There will be a little difference, and that will be that in your unconscious a shadow of your past life, a faraway echo—as if you have seen something—will remain. And when you again get the glimpse you may feel that this is not new, I have known it before. But otherwise, only crystallized achievements go with you, consciously, into the other life… knowingly, not just a dark shadow, a faraway echo in the unconscious, but consciously knowing that these Himalayan peaks exist, and you have been on those peaks. There will be no doubt about it, no wavering about it, no question about it.
You are asking, “Is it possible that we will totally lose these few glimpses of light, beauty, and consciousness that we have got through being sannyasins?” Such glimpses you have got in many lives before too, and you have lost them.
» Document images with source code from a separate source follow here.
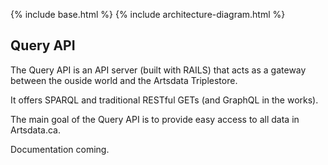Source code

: 
{% include base.html %}
{% include architecture-diagram.html %}

Query API
--------------

The Query API is an API server (built with RAILS) that acts as a gateway between the ouside world and the Artsdata Triplestore.

It offers SPARQL and traditional RESTful GETs (and GraphQL in the works). 

The main goal of the Query API is to provide easy access to all data in Artsdata.ca.

Documentation coming.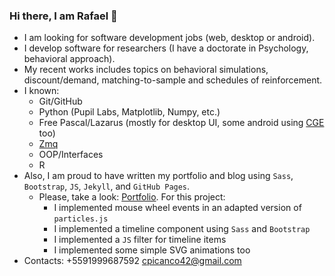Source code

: ### Hi there, I am Rafael 👋

- I am looking for software development jobs (web, desktop or android).
- I develop software for researchers (I have a doctorate in Psychology, behavioral approach).
- My recent works includes topics on behavioral simulations, discount/demand, matching-to-sample and schedules of reinforcement. 
- I known:
  - Git/GitHub
  - Python (Pupil Labs, Matplotlib, Numpy, etc.)
  - Free Pascal/Lazarus (mostly for desktop UI, some android using [CGE](https://castle-engine.io/) too)
  - [Zmq](https://zeromq.org/)
  - OOP/Interfaces
  - R
- Also, I am proud to have written my portfolio and blog using `Sass`, `Bootstrap`, `JS`, `Jekyll`, and `GitHub Pages`.
  - Please, take a look: [Portfolio](https://portfolio.rafael.picanco.nom.br). For this project:
    - I implemented mouse wheel events in an adapted version of `particles.js`
    - I implemented a timeline component using `Sass` and `Bootstrap`
    - I implemented a `JS` filter for timeline items
    - I implemented some simple SVG animations too 
- Contacts:
  +5591999687592
  cpicanco42@gmail.com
They never became part of your being; they remained only beautiful memories. But the memories are not achievements. It is as if you have seen something in a dream — perhaps it may be true, perhaps it may not be true.
So if you feel that there is something happening now, make every effort that it does not remain only a glimpse but becomes an actual experience, becomes part of your being. Only then can it go with you into another life.
It is possible to take all your experiences with you into another life, and never to begin from scratch but always to begin where you had left off in the past life. But be clear that just a glimpse is very fragile, just a glimpse is very superficial. Howsoever touching it may be in the moment, even tomorrow you may start doubting whether it really happened or you imagined it. And the life after this life is a faraway journey.
Glimpses are simply incentives to move towards crystallization. Make it an experience so deep that it becomes part of you, and there is no way to forget it or to lose it. Don’t remain satisfied with glimpses. Enjoy them, but use them only as an indicator towards greater things to happen.
To see something from far away is one thing, and to become that thing is totally another.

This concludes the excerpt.